Joseph Holt Ingraham

Writer

  • Born: January 26, 1809
  • Birthplace: Portland, Maine
  • Died: December 18, 1860
  • Place of death: Holly Springs, Mississippi

Biography

Joseph Holt Ingraham was born in Portland, Maine, in 1809 to James Milk Ingraham and Elizabeth Thurston Ingraham. Information about the author’s youth is vague. He might have attended Bowdoin College, but there is no graduation record. He also might have been a teacher at Jefferson College in Mississippi, which he later described in his book The South-West: By a Yankee, and where, speculatively, he gained the title of professor, which he used in some of his prolific publications. Indeed, Ingraham was so productive that researchers are unable to trace all of his works, and many of his novels were not quite in keeping with more traditional narratives. For instance, Lafitte: The Pirate of the Gulf received harsh criticism as a convoluted and fictitious account of pirates and Spanish treasure. Burton: Or, The Sieges defamed Aaron Burr and The Quadroone: Or, St. Michael’s Day was criticized for its incongruous notions of history.

Ingraham seems to have lived alternately in both the North and the South. In 1847, he was confirmed into the Episcopal Church. He married the daughter of a Mississippi planter, Mary Brooks, and the couple had four children. Around 1849, he established a girl’s school in Nashville, Tennessee. He became an Episcopal priest in 1851 in Jackson, Mississippi, and after two years as a missionary in Aberdeen, Mississippi, he became rector of St. John’s Church in Mobile, Alabama. In 1858, he moved once more to Riverside, Tennessee, and he later became rector of Christ Church in Holly Springs, Mississippi. He died in that city in 1860 when his gun accidentally discharged.

Author Samuel Longfellow wrote that Ingraham claimed to have written eighty novels in all and twenty in one year. Some of his novels were published in newspapers, including his books Frank Rivers: Or, The Dangers of the Town, Rafael: Or, The Twice Condemned, Scarlet Feather: Or, The Young Chief of the Abenaquies, and Ringold Griffitt: Or, The Raftsman of the Susquehannah. One critic derisively referred to these particular works as originating from “the blood-and-thunder school” of literature.

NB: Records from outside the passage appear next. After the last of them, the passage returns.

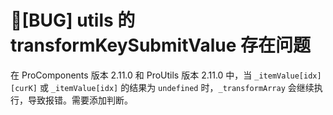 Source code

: # 🐛[BUG] utils 的 transformKeySubmitValue 存在问题

在 ProComponents 版本 2.11.0 和 ProUtils 版本 2.11.0 中，当 `_itemValue[idx][curK]` 或 `_itemValue[idx]` 的结果为 `undefined` 时，`_transformArray` 会继续执行，导致报错。需要添加判断。
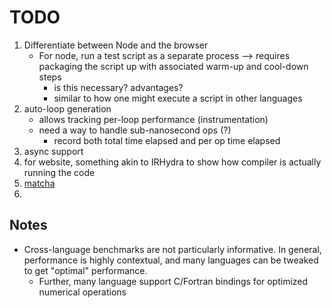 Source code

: TODO
====

1. Differentiate between Node and the browser
	-	For node, run a test script as a separate process --> requires packaging the script up with associated warm-up and cool-down steps
		-	is this necessary? advantages?
		-	similar to how one might execute a script in other languages
2. auto-loop generation
	-	allows tracking per-loop performance (instrumentation)
	-	need a way to handle sub-nanosecond ops (?)
		-	record both total time elapsed and per op time elapsed
3. async support
4. for website, something akin to IRHydra to show how compiler is actually running the code
5. [matcha](https://github.com/logicalparadox/matcha)
6. 


## Notes

-	Cross-language benchmarks are not particularly informative. In general, performance is highly contextual, and many languages can be tweaked to get "optimal" performance.
	-	Further, many language support C/Fortran bindings for optimized numerical operations


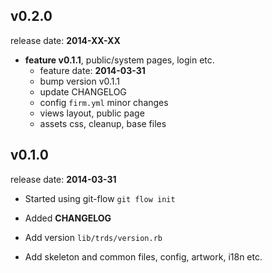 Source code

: ## v0.2.0

release date: **2014-XX-XX**

* **feature v0.1.1**, public/system pages, login etc.
   - feature date: **2014-03-31**
   - bump version v0.1.1
   - update CHANGELOG
   - config `firm.yml` minor changes
   - views layout, public page
   - assets css, cleanup, base files

## v0.1.0

release date: **2014-03-31**

* Started using git-flow `git flow init`

* Added **CHANGELOG**

* Add version `lib/trds/version.rb`

* Add skeleton and common files, config, artwork, i18n etc.
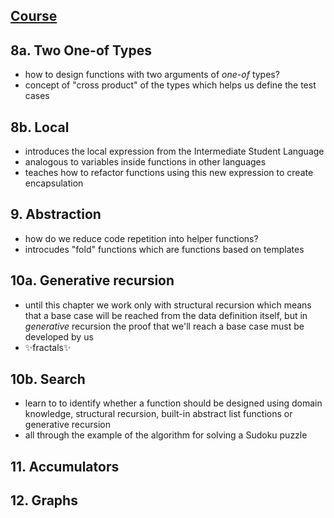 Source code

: ## [Course](https://learning.edx.org/course/course-v1:UBCx+HtC2x+2T2017)

## 8a. Two One-of Types
- how to design functions with two arguments of *one-of* types?
- concept of "cross product" of the types which helps us define the test cases
## 8b. Local
- introduces the local expression from the Intermediate Student Language
- analogous to variables inside functions in other languages
- teaches how to refactor functions using this new expression to create encapsulation
## 9. Abstraction
- how do we reduce code repetition into helper functions?
- introcudes "fold" functions which are functions based on templates
## 10a. Generative recursion
- until this chapter we work only with structural recursion which means that a base case will be reached from the data definition itself, but in *generative* recursion the proof that we'll reach a base case must be developed by us
- ✨fractals✨
## 10b. Search
- learn to to identify whether a function should be designed using domain knowledge, structural recursion, built-in abstract list functions or generative recursion
- all through the example of the algorithm for solving a Sudoku puzzle
## 11. Accumulators
## 12. Graphs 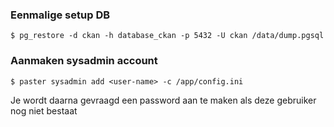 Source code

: ### Eenmalige setup DB

    $ pg_restore -d ckan -h database_ckan -p 5432 -U ckan /data/dump.pgsql


### Aanmaken sysadmin account

    $ paster sysadmin add <user-name> -c /app/config.ini

Je wordt daarna gevraagd een password aan te maken als deze gebruiker nog niet bestaat

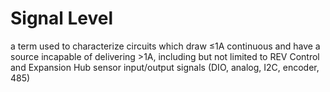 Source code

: # Signal Level

a term used to characterize circuits which draw ≤1A continuous and have a
source incapable of delivering >1A, including but not limited to REV Control
and Expansion Hub sensor input/output signals (DIO, analog, I2C, encoder, 485)
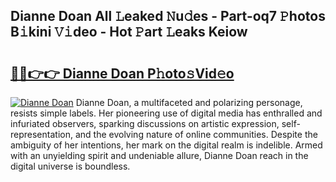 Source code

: ## Dianne Doan All 𝙻eaked 𝙽u𝚍es - Part-oq7 𝙿hotos B𝚒kini 𝚅𝚒deo - Hot 𝙿art 𝙻eaks Keiow

# <h2><a href="http://ld0ruco.urlbe.top/?page=Dianne+Doan">🔗🔗👉👉 Dianne Doan P𝚑oto𝚜Vid𝚎o</a></h2>

[![Dianne Doan](https://i.imgur.com/eBuTRDB.gif)](http://ld0ruco.urlbe.top/?page=Dianne+Doan)
Dianne Doan, a multifaceted and polarizing personage, resists simple labels. Her pioneering use of digital media has enthralled and infuriated observers, sparking discussions on artistic expression, self-representation, and the evolving nature of online communities. Despite the ambiguity of her intentions, her mark on the digital realm is indelible. Armed with an unyielding spirit and undeniable allure, Dianne Doan reach in the digital universe is boundless.
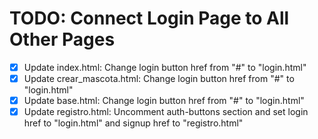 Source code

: # TODO: Connect Login Page to All Other Pages

- [x] Update index.html: Change login button href from "#" to "login.html"
- [x] Update crear_mascota.html: Change login button href from "#" to "login.html"
- [x] Update base.html: Change login button href from "#" to "login.html"
- [x] Update registro.html: Uncomment auth-buttons section and set login href to "login.html" and signup href to "registro.html"
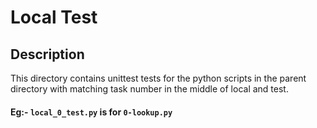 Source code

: # Local Test

## Description
This directory contains unittest tests for the python scripts in the parent directory with matching task number in the middle of local and test.<br>
#### Eg:- `local_0_test.py` is for `0-lookup.py`

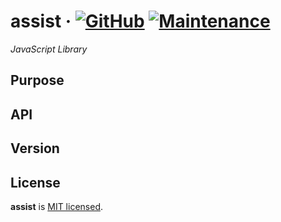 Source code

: # assist &middot; [![GitHub](https://img.shields.io/github/license/mashape/apistatus.svg?style=flat-square)](license.md) [![Maintenance](https://img.shields.io/maintenance/yes/2020.svg?style=flat-square)]()

*JavaScript Library*

## Purpose

## API

## Version

## License

**assist** is [MIT licensed](./license.md).
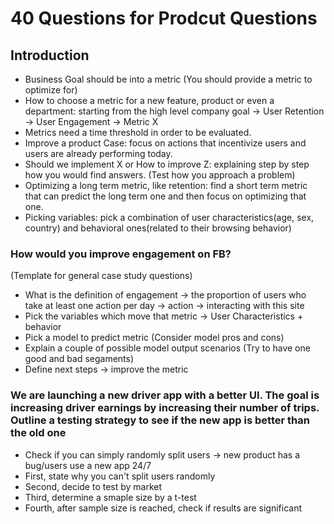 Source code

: # 40 Questions for Prodcut Questions

## Introduction

* Business Goal should be into a metric (You should provide a metric to optimize for)
* How to choose a metric for a new feature, product or even a department: starting from the high level company goal -> User Retention -> User Engagement -> Metric X 
* Metrics need a time threshold in order to be evaluated.
* Improve a product Case: focus on actions that incentivize users and users are already performing today.
* Should we implement X or How to improve Z: explaining step by step how you would find answers. (Test how you approach a problem)
* Optimizing a long term metric, like retention: find a short term metric that can predict the long term one and then focus on optimizing that one.
* Picking variables: pick a combination of user characteristics(age, sex, country) and behavioral ones(related to their browsing behavior)

### How would you improve engagement on FB?

(Template for general case study questions)
* What is the definition of engagement -> the proportion of users who take at least one action per day -> action -> interacting with this site
* Pick the variables which move that metric -> User Characteristics + behavior
* Pick a model to predict metric (Consider model pros and cons)
* Explain a couple of possible model output scenarios (Try to have one good and bad segaments)
* Define next steps -> improve the metric

### We are launching a new driver app with a better UI. The goal is increasing driver earnings by increasing their number of trips. Outline a testing strategy to see if the new app is better than the old one

* Check if you can simply randomly split users -> new product has a bug/users use a new app 24/7
* First, state why you can't split users randomly
* Second, decide to test by market
* Third, determine a smaple size by a t-test
* Fourth, after sample size is reached, check if results are significant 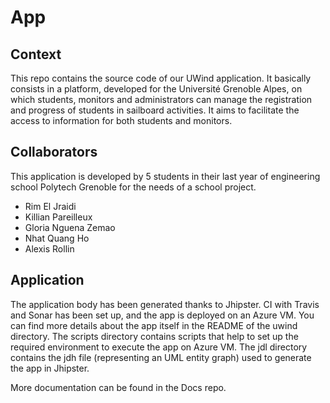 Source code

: # App

## Context
This repo contains the source code of our UWind application. It basically consists in a platform, developed for the Université Grenoble Alpes, on which students, monitors and administrators can manage the registration and progress of students in sailboard activities.
It aims to facilitate the access to information for both students and monitors.

## Collaborators
This application is developed by 5 students in their last year of engineering school Polytech Grenoble for the needs of a school project.
- Rim El Jraidi
- Killian Pareilleux
- Gloria Nguena Zemao
- Nhat Quang Ho
- Alexis Rollin

## Application
The application body has been generated thanks to Jhipster. CI with Travis and Sonar has been set up, and the app is deployed on an Azure VM.
You can find more details about the app itself in the README of the uwind directory.
The scripts directory contains scripts that help to set up the required environment to execute the app on Azure VM.
The jdl directory contains the jdh file (representing an UML entity graph) used to generate the app in Jhipster.

More documentation can be found in the Docs repo.
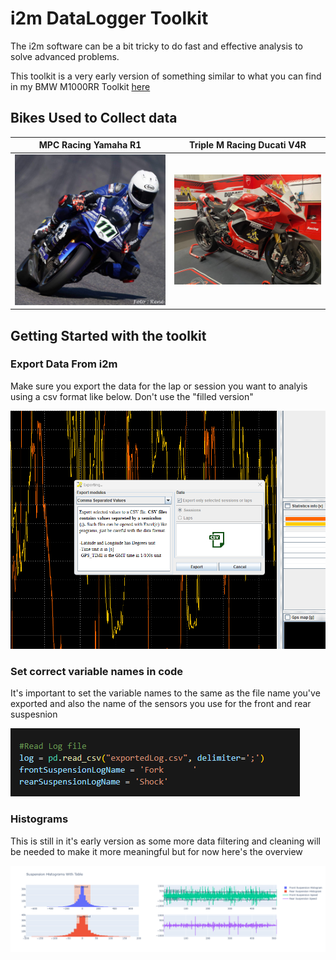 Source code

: # i2m DataLogger Toolkit

The i2m software can be a bit tricky to do fast and effective analysis to solve advanced problems.

This toolkit is a very early version of something similar to what you can find in my BMW M1000RR Toolkit [here](https://github.com/martycochrane/BMW-M1000RR-Electronics-Analytics)

## Bikes Used to Collect data

|MPC Racing Yamaha R1           |Triple M Racing Ducati V4R     |
|-------------------------------|-------------------------------|
| ![Yamaha](/img/yamaha.JPG) | ![Ducati](/img/ducati.jpg) |


## Getting Started with the toolkit

### Export Data From i2m

Make sure you export the data for the lap or session you want to analyis using a csv format like below. Don't use the "filled version"

![Export Data](/img/export.png) 

### Set correct variable names in code

It's important to set the variable names to the same as the file name you've exported and also the name of the sensors you use for the front and rear suspesnion

![Variable Names](/img/variableNames.png) 

### Histograms

This is still in it's early version as some more data filtering and cleaning will be needed to make it more meaningful but for now here's the overview

![Histograms](/img/histogram.png)  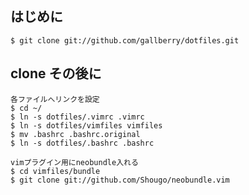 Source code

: ## はじめに

    $ git clone git://github.com/gallberry/dotfiles.git

## clone その後に

    各ファイルへリンクを設定
    $ cd ~/
    $ ln -s dotfiles/.vimrc .vimrc
    $ ln -s dotfiles/vimfiles vimfiles
    $ mv .bashrc .bashrc.original
    $ ln -s dotfiles/.bashrc .bashrc

    vimプラグイン用にneobundle入れる
    $ cd vimfiles/bundle
    $ git clone git://github.com/Shougo/neobundle.vim
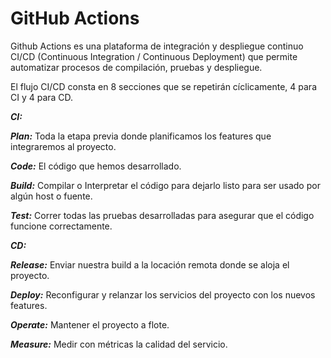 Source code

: # GitHub Actions

Github Actions es una plataforma de integración y despliegue continuo CI/CD (Continuous Integration / Continuous Deployment) que permite automatizar procesos de compilación, pruebas y despliegue.

El flujo CI/CD consta en 8 secciones que se repetirán cíclicamente, 4 para CI y 4 para CD.

**_CI:_**

**_Plan:_** Toda la etapa previa donde planificamos los features que integraremos al proyecto.

**_Code:_** El código que hemos desarrollado.

**_Build:_** Compilar o Interpretar el código para dejarlo listo para ser usado por algún host o fuente.

**_Test:_** Correr todas las pruebas desarrolladas para asegurar que el código funcione correctamente.

**_CD:_**

**_Release:_** Enviar nuestra build a la locación remota donde se aloja el proyecto.

**_Deploy:_** Reconfigurar y relanzar los servicios del proyecto con los nuevos features.

**_Operate:_** Mantener el proyecto a flote.

**_Measure:_** Medir con métricas la calidad del servicio.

However, Ingraham’s religious, epistolary romances were very popular. His novel The Prince of the House of David describes Christ’s arrival on earth. The Pillar of Fire tells of the enslaved Israelites’ escape from Egypt and The Throne of David relates the rebellion of Prince Absalom. Ingraham is remembered primarily for these religious novels because they helped popularize the novelistic form in the United States and influenced the liberalization of conventional American attitudes toward religion.